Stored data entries
>>>>>
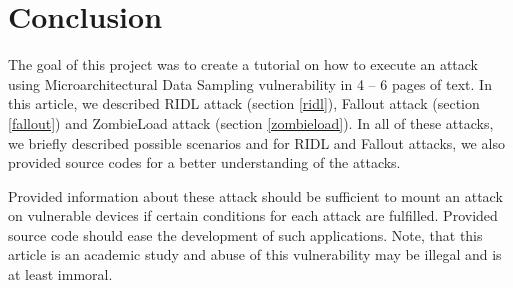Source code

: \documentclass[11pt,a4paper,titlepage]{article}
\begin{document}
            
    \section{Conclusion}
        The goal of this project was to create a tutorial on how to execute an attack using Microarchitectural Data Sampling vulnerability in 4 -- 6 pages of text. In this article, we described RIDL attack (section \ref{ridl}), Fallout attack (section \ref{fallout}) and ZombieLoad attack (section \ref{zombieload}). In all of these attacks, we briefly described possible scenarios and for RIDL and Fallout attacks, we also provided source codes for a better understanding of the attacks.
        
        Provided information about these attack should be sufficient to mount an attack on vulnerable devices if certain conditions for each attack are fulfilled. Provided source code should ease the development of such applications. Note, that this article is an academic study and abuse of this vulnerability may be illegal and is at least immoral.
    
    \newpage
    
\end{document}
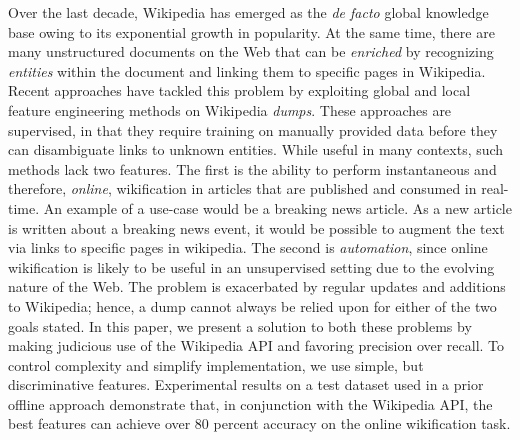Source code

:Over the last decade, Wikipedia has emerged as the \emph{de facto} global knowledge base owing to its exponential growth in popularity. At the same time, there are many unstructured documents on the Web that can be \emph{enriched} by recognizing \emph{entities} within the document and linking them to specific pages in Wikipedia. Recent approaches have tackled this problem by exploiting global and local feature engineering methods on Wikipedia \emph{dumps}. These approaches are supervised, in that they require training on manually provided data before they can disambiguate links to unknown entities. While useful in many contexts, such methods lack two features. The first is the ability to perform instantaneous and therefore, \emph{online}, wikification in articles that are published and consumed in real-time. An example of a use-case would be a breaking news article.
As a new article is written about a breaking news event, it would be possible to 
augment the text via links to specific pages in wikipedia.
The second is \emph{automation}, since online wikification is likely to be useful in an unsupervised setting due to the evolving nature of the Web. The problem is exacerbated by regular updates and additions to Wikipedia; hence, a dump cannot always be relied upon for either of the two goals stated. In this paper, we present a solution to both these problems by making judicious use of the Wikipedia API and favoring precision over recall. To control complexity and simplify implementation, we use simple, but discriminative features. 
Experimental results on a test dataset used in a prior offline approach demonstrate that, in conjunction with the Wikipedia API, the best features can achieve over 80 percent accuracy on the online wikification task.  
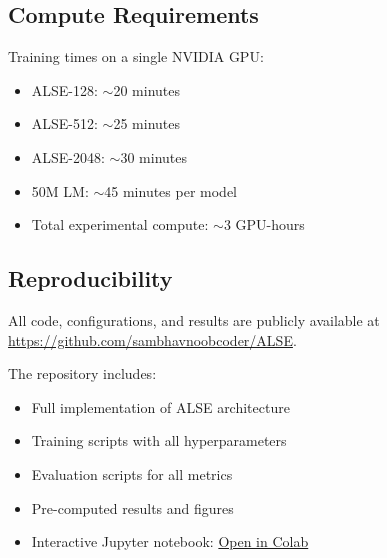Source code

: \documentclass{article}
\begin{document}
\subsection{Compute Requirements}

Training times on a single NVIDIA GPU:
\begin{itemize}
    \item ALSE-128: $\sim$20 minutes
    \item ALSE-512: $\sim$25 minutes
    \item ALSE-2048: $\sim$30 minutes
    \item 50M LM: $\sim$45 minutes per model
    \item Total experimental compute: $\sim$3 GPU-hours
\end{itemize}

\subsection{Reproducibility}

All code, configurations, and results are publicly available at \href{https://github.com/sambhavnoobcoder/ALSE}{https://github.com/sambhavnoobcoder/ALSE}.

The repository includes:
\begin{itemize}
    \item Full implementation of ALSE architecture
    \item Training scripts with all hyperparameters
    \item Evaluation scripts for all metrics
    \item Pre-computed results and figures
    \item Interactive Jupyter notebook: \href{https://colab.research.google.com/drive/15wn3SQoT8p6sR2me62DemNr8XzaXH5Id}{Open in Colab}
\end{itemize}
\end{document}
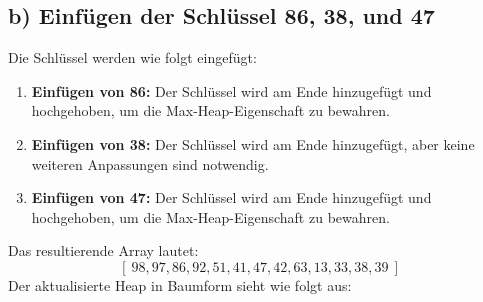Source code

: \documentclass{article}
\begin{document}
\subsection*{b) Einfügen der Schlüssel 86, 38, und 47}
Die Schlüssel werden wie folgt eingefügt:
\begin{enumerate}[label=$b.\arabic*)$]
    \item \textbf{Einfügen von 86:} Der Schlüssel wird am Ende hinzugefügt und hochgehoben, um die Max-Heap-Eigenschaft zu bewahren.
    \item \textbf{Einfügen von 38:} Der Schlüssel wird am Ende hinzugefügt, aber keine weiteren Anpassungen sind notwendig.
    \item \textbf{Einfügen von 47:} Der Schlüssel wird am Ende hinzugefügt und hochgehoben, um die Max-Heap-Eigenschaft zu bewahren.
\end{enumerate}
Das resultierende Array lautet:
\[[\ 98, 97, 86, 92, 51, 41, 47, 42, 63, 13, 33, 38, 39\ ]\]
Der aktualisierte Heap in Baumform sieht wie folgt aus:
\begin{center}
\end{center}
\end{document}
<<<<<
>>>>>
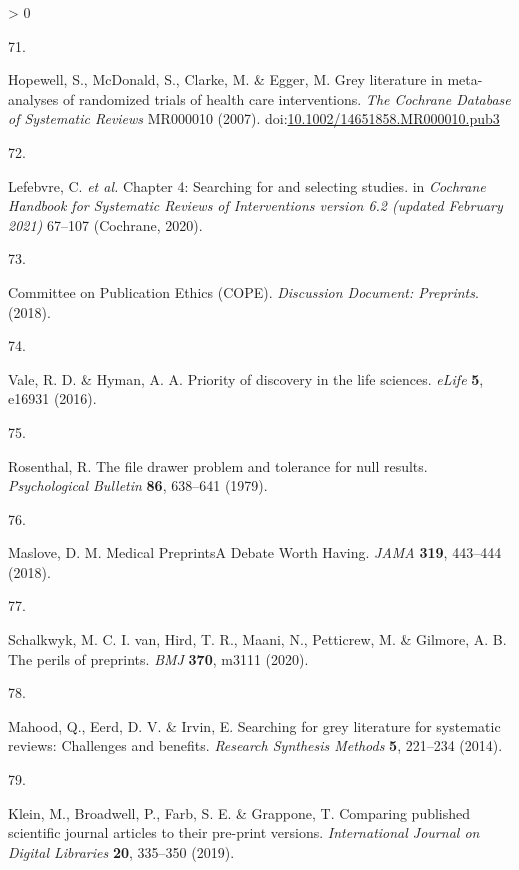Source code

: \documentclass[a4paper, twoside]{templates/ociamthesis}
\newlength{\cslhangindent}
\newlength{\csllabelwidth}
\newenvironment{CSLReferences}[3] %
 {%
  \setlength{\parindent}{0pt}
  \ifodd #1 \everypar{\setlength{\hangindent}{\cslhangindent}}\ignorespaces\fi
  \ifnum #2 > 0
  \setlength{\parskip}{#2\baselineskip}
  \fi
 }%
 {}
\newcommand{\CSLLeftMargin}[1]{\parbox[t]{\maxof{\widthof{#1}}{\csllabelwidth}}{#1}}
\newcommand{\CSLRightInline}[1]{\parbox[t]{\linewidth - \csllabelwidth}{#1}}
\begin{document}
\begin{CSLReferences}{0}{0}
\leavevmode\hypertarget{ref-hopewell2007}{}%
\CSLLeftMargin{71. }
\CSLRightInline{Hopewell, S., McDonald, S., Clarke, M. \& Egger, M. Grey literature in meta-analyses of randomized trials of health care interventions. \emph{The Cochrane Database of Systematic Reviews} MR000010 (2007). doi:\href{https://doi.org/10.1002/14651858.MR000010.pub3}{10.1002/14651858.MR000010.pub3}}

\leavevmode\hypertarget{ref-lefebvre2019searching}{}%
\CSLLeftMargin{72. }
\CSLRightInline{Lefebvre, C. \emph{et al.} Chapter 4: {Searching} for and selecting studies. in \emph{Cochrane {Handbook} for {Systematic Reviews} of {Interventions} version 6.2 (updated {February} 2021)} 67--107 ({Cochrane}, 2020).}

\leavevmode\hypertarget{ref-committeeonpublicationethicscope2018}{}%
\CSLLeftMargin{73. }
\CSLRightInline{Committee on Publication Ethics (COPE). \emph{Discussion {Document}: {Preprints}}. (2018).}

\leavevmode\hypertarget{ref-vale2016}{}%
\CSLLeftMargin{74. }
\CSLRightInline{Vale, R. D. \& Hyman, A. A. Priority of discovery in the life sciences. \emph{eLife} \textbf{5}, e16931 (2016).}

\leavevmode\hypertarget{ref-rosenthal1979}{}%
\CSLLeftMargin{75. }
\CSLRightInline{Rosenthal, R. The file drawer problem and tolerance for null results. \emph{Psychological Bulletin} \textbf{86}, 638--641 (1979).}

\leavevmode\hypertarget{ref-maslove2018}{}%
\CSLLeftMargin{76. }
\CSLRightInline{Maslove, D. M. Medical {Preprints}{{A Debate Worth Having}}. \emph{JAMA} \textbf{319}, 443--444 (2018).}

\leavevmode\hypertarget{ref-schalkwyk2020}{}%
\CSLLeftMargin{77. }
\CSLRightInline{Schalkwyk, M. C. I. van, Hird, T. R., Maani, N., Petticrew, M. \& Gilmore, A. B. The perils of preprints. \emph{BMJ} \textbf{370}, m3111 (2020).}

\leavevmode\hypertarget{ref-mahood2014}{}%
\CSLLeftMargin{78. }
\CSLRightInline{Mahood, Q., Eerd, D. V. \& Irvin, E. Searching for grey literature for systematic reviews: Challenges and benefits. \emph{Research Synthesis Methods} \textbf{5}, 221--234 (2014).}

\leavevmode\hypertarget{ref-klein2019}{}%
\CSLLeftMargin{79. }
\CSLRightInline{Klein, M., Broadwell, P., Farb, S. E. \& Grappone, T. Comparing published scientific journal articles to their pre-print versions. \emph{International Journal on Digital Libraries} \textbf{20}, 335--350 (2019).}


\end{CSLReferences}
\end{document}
<<<<<
>>>>>
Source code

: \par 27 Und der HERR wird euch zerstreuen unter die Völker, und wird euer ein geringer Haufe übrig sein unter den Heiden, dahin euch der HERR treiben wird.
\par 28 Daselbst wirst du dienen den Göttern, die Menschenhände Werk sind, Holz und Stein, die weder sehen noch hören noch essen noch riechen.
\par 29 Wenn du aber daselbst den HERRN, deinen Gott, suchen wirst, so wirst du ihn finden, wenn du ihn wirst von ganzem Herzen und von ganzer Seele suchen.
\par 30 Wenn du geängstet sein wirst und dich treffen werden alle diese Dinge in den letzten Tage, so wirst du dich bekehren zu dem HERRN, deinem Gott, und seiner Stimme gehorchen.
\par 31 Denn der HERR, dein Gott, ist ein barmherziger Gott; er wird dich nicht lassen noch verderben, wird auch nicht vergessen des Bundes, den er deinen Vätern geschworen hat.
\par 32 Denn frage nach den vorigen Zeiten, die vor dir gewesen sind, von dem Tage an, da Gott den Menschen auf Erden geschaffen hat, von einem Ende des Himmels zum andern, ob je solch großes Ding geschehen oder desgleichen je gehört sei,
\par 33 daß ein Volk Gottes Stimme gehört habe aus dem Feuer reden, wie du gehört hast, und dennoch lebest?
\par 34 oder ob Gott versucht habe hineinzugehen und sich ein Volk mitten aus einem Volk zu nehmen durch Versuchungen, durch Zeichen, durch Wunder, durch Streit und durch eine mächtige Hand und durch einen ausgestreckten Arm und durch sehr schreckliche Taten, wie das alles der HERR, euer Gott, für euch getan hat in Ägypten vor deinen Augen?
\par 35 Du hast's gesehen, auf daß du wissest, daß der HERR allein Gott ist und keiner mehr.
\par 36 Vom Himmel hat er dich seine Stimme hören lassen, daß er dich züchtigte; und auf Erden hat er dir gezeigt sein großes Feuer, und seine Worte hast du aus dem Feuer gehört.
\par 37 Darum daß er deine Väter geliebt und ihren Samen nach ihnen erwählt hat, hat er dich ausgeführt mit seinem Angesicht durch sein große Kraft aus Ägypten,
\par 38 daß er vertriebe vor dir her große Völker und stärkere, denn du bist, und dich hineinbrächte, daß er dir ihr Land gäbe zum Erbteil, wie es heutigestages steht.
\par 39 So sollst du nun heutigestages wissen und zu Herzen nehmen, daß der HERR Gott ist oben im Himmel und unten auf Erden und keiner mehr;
<<<<<
For every line of the records that has the word "Eigenschaft" in it, make a copy.

    \item \textbf{Einfügen von 86:} Der Schlüssel wird am Ende hinzugefügt und hochgehoben, um die Max-Heap-Eigenschaft zu bewahren.
    \item \textbf{Einfügen von 47:} Der Schlüssel wird am Ende hinzugefügt und hochgehoben, um die Max-Heap-Eigenschaft zu bewahren.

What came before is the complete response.